§ **TASK DIRECTIONS**
Your answer must consist of the records exactly as given, with no pictures included.

§ **INPUT DATA**
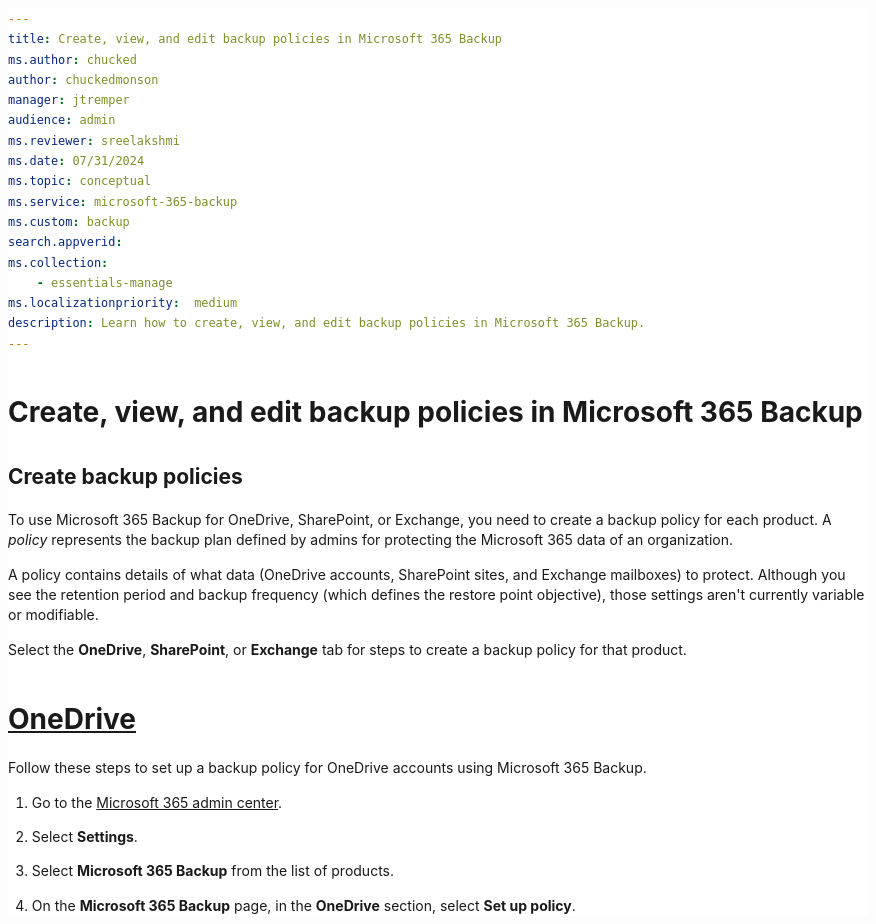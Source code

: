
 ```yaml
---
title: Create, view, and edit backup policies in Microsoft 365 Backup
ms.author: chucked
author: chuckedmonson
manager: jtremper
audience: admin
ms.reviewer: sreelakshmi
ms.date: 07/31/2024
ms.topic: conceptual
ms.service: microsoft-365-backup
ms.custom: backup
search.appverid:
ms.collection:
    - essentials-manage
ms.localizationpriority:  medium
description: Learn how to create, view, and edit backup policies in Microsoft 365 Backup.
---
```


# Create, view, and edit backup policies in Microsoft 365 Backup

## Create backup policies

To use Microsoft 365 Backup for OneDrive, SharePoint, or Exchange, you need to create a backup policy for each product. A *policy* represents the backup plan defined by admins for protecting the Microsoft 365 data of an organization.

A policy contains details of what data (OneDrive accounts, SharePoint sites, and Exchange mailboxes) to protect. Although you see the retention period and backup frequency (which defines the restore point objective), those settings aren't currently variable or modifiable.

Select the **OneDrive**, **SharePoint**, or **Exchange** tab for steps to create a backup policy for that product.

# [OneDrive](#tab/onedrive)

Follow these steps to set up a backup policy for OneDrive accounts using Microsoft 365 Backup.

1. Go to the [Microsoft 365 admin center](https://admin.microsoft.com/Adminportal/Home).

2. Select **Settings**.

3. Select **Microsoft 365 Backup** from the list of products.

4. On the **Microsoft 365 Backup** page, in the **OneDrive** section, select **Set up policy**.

§ **COMPLETED TASK**
Source code

:
 ```yaml
---
title: Create, view, and edit backup policies in Microsoft 365 Backup
ms.author: chucked
author: chuckedmonson
manager: jtremper
audience: admin
ms.reviewer: sreelakshmi
ms.date: 07/31/2024
ms.topic: conceptual
ms.service: microsoft-365-backup
ms.custom: backup
search.appverid:
ms.collection:
    - essentials-manage
ms.localizationpriority:  medium
description: Learn how to create, view, and edit backup policies in Microsoft 365 Backup.
---
```


# Create, view, and edit backup policies in Microsoft 365 Backup

## Create backup policies

To use Microsoft 365 Backup for OneDrive, SharePoint, or Exchange, you need to create a backup policy for each product. A *policy* represents the backup plan defined by admins for protecting the Microsoft 365 data of an organization.

A policy contains details of what data (OneDrive accounts, SharePoint sites, and Exchange mailboxes) to protect. Although you see the retention period and backup frequency (which defines the restore point objective), those settings aren't currently variable or modifiable.

Select the **OneDrive**, **SharePoint**, or **Exchange** tab for steps to create a backup policy for that product.

# [OneDrive](#tab/onedrive)

Follow these steps to set up a backup policy for OneDrive accounts using Microsoft 365 Backup.

1. Go to the [Microsoft 365 admin center](https://admin.microsoft.com/Adminportal/Home).

2. Select **Settings**.

3. Select **Microsoft 365 Backup** from the list of products.

4. On the **Microsoft 365 Backup** page, in the **OneDrive** section, select **Set up policy**.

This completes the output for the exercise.